My first mandate when I joined Project Kenai was to improve it's performance. Kenai wasn't known for being speedy back then. We had some serious performance issues with both page rendering in the browser as well as generating the content on the server side.

I had work on projects before were performance testing (and the resulting avalanche of bug reports from it) were held off until the QA phase of the project. A small team of QA engineers would write scripts that exercised the application to get performance data and generate information on where things were slow. I had a few issues with this approach:

  1. The testing almost always occurred near the end of a release. Many of the performance issues discovered in this process could not be fully resolved in the time frame allocated for the release itself. Most were preempted by other feature bugs as well. Performance always seemed to be job 1.0.1
  2. The data never provided information on where the application was spending it's time. This lead to a fair amount of time spent looking at the application code and database queries to see where the hotspot were.
  3. The performance tests occurred based on a static set of features and actions. Each URL would be tested in isolation. There were none of the interactions that occur from multiple users doing different things in the application at the same time.

Doing performance testing was still valuable. It helped us understand where we needed to do more work. It was just too little too late for many projects that I worked on.

I have tried different approaches in the past. I would instrument the application that I worked on to get data, but that was usually done against a development or QA environment.

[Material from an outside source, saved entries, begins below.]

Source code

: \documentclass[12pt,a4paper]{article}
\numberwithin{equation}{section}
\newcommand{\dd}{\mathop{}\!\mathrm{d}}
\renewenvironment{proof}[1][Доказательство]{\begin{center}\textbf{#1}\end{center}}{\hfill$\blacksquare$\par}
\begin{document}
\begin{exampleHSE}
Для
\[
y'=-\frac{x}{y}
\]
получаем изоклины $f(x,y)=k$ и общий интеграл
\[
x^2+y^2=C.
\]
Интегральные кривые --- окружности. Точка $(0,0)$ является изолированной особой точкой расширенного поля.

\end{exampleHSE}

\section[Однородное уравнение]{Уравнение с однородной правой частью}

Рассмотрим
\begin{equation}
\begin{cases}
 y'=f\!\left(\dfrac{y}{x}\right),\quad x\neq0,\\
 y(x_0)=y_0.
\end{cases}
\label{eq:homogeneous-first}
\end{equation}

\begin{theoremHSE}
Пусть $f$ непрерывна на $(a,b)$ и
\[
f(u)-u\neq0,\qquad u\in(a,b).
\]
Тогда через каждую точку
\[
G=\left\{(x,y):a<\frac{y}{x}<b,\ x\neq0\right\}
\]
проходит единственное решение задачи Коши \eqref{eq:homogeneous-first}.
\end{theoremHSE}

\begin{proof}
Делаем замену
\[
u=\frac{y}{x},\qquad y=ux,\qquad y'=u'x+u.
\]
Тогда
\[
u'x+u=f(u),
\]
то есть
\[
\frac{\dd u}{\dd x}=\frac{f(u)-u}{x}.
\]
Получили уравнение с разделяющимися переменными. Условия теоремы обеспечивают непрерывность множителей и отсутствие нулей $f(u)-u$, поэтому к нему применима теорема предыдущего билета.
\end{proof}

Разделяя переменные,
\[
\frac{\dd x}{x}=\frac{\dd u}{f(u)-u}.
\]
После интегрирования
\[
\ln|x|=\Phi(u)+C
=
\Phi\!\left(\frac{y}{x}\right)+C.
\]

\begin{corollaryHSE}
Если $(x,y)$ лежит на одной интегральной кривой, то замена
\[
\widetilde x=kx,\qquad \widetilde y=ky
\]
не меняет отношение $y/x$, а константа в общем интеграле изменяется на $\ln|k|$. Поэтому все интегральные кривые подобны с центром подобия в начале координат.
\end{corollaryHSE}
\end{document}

Reading the logs to find the instrumentation data made it difficult to extract valuable information. The instrumentation had a measurable impact on the response time so it was generally turned off in the production deployments.

Performance testing was different with Project Kenai. Kenai uses the NewRelic Rails plugin to get performance data from the application and generates reports that helps understand where the application is spending it's time and what areas could benefit for further investigation. Here is how we normally deal with performance issues:

  1. We use NewRelic to determine what functions are the slowest and have the most impact to our users.
  2. I go through the web site the morning after a deployment to see how the deployment changed the performance of the application.
  3. I schedule one or two performance issues if nothing stands out of the ordinary. Any serious performance degradation takes precedence of course.
  4. I use the development mode to research the performance problem and work toward a solution. My work environment has different performance than our production and staging sites, so I look for relative improvements rather than absolute measurements.
  5. I review the impact of the change in our staging environments. This helps me understand the performance of the application with a full production-like dataset as compared to the developer dataset. Many performance issues only showed themselves when running against a larger dataset than what was available to me in my development environment.

This cycle allowed the team to continually improve the performance of the application. We still have work to do with regards to performance. Most of the work that is left to do is in areas that are difficult to resolve, but we know where they are and we keep looking for ways to keep improving the performance.